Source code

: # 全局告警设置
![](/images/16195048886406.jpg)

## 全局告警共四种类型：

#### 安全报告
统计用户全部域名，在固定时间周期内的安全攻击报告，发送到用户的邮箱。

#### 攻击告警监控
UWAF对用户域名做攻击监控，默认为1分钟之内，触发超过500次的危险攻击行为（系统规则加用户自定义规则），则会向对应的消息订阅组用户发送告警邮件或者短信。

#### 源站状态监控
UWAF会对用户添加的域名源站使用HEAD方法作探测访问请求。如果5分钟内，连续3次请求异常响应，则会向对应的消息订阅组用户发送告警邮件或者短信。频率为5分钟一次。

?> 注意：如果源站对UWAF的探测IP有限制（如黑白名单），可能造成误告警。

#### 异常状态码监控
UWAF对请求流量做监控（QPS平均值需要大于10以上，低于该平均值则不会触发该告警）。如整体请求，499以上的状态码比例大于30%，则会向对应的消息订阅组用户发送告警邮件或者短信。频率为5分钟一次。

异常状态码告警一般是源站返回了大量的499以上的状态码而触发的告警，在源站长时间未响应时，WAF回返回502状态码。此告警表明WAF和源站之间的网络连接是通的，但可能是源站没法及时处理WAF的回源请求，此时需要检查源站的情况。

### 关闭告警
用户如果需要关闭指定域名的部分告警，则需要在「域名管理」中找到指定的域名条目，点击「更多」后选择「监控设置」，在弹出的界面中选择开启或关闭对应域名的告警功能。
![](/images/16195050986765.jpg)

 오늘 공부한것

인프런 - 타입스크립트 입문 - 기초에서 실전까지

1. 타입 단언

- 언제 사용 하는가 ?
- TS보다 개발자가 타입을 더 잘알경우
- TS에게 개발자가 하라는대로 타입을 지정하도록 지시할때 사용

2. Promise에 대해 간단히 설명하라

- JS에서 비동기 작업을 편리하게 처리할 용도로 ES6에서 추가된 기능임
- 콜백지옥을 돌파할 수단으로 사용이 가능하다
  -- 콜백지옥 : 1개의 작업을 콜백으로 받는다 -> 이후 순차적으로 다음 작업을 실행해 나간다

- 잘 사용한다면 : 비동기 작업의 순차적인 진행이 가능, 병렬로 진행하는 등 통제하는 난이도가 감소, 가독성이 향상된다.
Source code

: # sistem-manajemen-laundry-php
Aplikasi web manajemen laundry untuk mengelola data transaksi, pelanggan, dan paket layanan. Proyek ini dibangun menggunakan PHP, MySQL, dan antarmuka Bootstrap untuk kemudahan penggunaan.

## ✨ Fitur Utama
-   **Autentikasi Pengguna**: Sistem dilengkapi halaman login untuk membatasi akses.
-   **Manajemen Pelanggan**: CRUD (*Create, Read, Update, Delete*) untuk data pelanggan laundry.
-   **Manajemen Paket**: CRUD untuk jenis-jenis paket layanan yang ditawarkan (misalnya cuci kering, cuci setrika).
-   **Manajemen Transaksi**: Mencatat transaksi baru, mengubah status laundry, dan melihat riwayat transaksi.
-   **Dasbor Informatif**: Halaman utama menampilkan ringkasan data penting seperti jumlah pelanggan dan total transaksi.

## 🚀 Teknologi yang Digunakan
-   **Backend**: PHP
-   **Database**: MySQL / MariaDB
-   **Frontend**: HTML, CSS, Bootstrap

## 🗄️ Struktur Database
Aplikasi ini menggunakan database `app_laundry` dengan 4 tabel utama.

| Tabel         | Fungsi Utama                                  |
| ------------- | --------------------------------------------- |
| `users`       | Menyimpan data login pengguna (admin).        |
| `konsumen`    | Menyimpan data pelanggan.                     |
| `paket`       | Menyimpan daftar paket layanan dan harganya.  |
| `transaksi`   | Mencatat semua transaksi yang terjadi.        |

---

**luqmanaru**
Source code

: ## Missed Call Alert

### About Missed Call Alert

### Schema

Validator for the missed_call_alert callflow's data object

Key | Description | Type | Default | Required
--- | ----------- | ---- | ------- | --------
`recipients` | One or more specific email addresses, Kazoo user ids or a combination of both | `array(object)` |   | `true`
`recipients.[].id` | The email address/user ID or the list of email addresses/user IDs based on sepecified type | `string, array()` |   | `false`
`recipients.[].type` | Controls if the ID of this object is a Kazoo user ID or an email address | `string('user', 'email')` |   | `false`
++++++++
PROMPT — All entries above should be duplicated exactly, none omitted.

EXERCISE SOLUTION —
Source code

: # 全局告警设置
![](/images/16195048886406.jpg)

## 全局告警共四种类型：

#### 安全报告
统计用户全部域名，在固定时间周期内的安全攻击报告，发送到用户的邮箱。

#### 攻击告警监控
UWAF对用户域名做攻击监控，默认为1分钟之内，触发超过500次的危险攻击行为（系统规则加用户自定义规则），则会向对应的消息订阅组用户发送告警邮件或者短信。

#### 源站状态监控
UWAF会对用户添加的域名源站使用HEAD方法作探测访问请求。如果5分钟内，连续3次请求异常响应，则会向对应的消息订阅组用户发送告警邮件或者短信。频率为5分钟一次。

?> 注意：如果源站对UWAF的探测IP有限制（如黑白名单），可能造成误告警。

#### 异常状态码监控
UWAF对请求流量做监控（QPS平均值需要大于10以上，低于该平均值则不会触发该告警）。如整体请求，499以上的状态码比例大于30%，则会向对应的消息订阅组用户发送告警邮件或者短信。频率为5分钟一次。

异常状态码告警一般是源站返回了大量的499以上的状态码而触发的告警，在源站长时间未响应时，WAF回返回502状态码。此告警表明WAF和源站之间的网络连接是通的，但可能是源站没法及时处理WAF的回源请求，此时需要检查源站的情况。

### 关闭告警
用户如果需要关闭指定域名的部分告警，则需要在「域名管理」中找到指定的域名条目，点击「更多」后选择「监控设置」，在弹出的界面中选择开启或关闭对应域名的告警功能。
![](/images/16195050986765.jpg)

 오늘 공부한것

인프런 - 타입스크립트 입문 - 기초에서 실전까지

1. 타입 단언

- 언제 사용 하는가 ?
- TS보다 개발자가 타입을 더 잘알경우
- TS에게 개발자가 하라는대로 타입을 지정하도록 지시할때 사용

2. Promise에 대해 간단히 설명하라

- JS에서 비동기 작업을 편리하게 처리할 용도로 ES6에서 추가된 기능임
- 콜백지옥을 돌파할 수단으로 사용이 가능하다
  -- 콜백지옥 : 1개의 작업을 콜백으로 받는다 -> 이후 순차적으로 다음 작업을 실행해 나간다

- 잘 사용한다면 : 비동기 작업의 순차적인 진행이 가능, 병렬로 진행하는 등 통제하는 난이도가 감소, 가독성이 향상된다.
Source code

: # sistem-manajemen-laundry-php
Aplikasi web manajemen laundry untuk mengelola data transaksi, pelanggan, dan paket layanan. Proyek ini dibangun menggunakan PHP, MySQL, dan antarmuka Bootstrap untuk kemudahan penggunaan.

## ✨ Fitur Utama
-   **Autentikasi Pengguna**: Sistem dilengkapi halaman login untuk membatasi akses.
-   **Manajemen Pelanggan**: CRUD (*Create, Read, Update, Delete*) untuk data pelanggan laundry.
-   **Manajemen Paket**: CRUD untuk jenis-jenis paket layanan yang ditawarkan (misalnya cuci kering, cuci setrika).
-   **Manajemen Transaksi**: Mencatat transaksi baru, mengubah status laundry, dan melihat riwayat transaksi.
-   **Dasbor Informatif**: Halaman utama menampilkan ringkasan data penting seperti jumlah pelanggan dan total transaksi.

## 🚀 Teknologi yang Digunakan
-   **Backend**: PHP
-   **Database**: MySQL / MariaDB
-   **Frontend**: HTML, CSS, Bootstrap

## 🗄️ Struktur Database
Aplikasi ini menggunakan database `app_laundry` dengan 4 tabel utama.

| Tabel         | Fungsi Utama                                  |
| ------------- | --------------------------------------------- |
| `users`       | Menyimpan data login pengguna (admin).        |
| `konsumen`    | Menyimpan data pelanggan.                     |
| `paket`       | Menyimpan daftar paket layanan dan harganya.  |
| `transaksi`   | Mencatat semua transaksi yang terjadi.        |

---

**luqmanaru**
Source code

: ## Missed Call Alert

### About Missed Call Alert

### Schema

Validator for the missed_call_alert callflow's data object

Key | Description | Type | Default | Required
--- | ----------- | ---- | ------- | --------
`recipients` | One or more specific email addresses, Kazoo user ids or a combination of both | `array(object)` |   | `true`
`recipients.[].id` | The email address/user ID or the list of email addresses/user IDs based on sepecified type | `string, array()` |   | `false`
`recipients.[].type` | Controls if the ID of this object is a Kazoo user ID or an email address | `string('user', 'email')` |   | `false`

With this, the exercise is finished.